Assigned task. Restate the full listing word for word; images stay out of it.

=-=-=

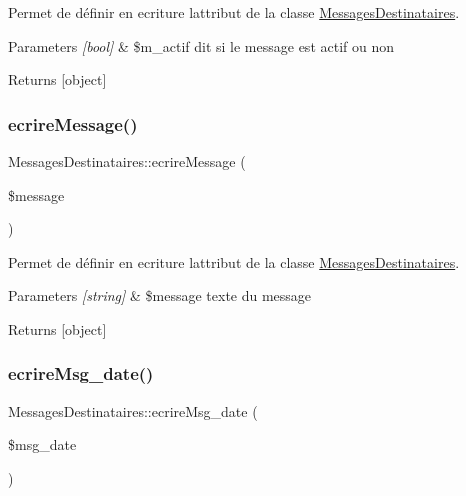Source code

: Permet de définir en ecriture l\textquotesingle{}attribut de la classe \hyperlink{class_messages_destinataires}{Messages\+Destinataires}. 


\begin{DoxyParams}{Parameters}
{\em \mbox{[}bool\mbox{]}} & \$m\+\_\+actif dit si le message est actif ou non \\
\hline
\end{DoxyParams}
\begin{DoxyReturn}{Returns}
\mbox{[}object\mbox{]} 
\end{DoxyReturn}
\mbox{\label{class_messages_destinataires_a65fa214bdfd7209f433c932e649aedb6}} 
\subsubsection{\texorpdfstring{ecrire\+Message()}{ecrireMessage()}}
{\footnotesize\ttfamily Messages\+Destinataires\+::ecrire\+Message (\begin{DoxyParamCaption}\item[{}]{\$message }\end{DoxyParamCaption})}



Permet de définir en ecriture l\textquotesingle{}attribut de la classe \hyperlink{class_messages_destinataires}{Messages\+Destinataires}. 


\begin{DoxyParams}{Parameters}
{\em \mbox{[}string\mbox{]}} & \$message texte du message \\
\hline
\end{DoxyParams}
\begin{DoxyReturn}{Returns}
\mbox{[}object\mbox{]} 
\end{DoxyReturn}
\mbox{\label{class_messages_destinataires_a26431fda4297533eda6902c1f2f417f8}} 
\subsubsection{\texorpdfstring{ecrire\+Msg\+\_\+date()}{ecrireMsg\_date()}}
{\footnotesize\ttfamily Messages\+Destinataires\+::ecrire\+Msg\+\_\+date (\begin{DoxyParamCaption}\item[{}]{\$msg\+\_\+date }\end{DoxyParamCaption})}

=-=-=

Exercise response.
Source code

: Permet de définir en ecriture l\textquotesingle{}attribut de la classe \hyperlink{class_messages_destinataires}{Messages\+Destinataires}. 


\begin{DoxyParams}{Parameters}
{\em \mbox{[}bool\mbox{]}} & \$m\+\_\+actif dit si le message est actif ou non \\
\hline
\end{DoxyParams}
\begin{DoxyReturn}{Returns}
\mbox{[}object\mbox{]} 
\end{DoxyReturn}
\mbox{\label{class_messages_destinataires_a65fa214bdfd7209f433c932e649aedb6}} 
\subsubsection{\texorpdfstring{ecrire\+Message()}{ecrireMessage()}}
{\footnotesize\ttfamily Messages\+Destinataires\+::ecrire\+Message (\begin{DoxyParamCaption}\item[{}]{\$message }\end{DoxyParamCaption})}



Permet de définir en ecriture l\textquotesingle{}attribut de la classe \hyperlink{class_messages_destinataires}{Messages\+Destinataires}. 


\begin{DoxyParams}{Parameters}
{\em \mbox{[}string\mbox{]}} & \$message texte du message \\
\hline
\end{DoxyParams}
\begin{DoxyReturn}{Returns}
\mbox{[}object\mbox{]} 
\end{DoxyReturn}
\mbox{\label{class_messages_destinataires_a26431fda4297533eda6902c1f2f417f8}} 
\subsubsection{\texorpdfstring{ecrire\+Msg\+\_\+date()}{ecrireMsg\_date()}}
{\footnotesize\ttfamily Messages\+Destinataires\+::ecrire\+Msg\+\_\+date (\begin{DoxyParamCaption}\item[{}]{\$msg\+\_\+date }\end{DoxyParamCaption})}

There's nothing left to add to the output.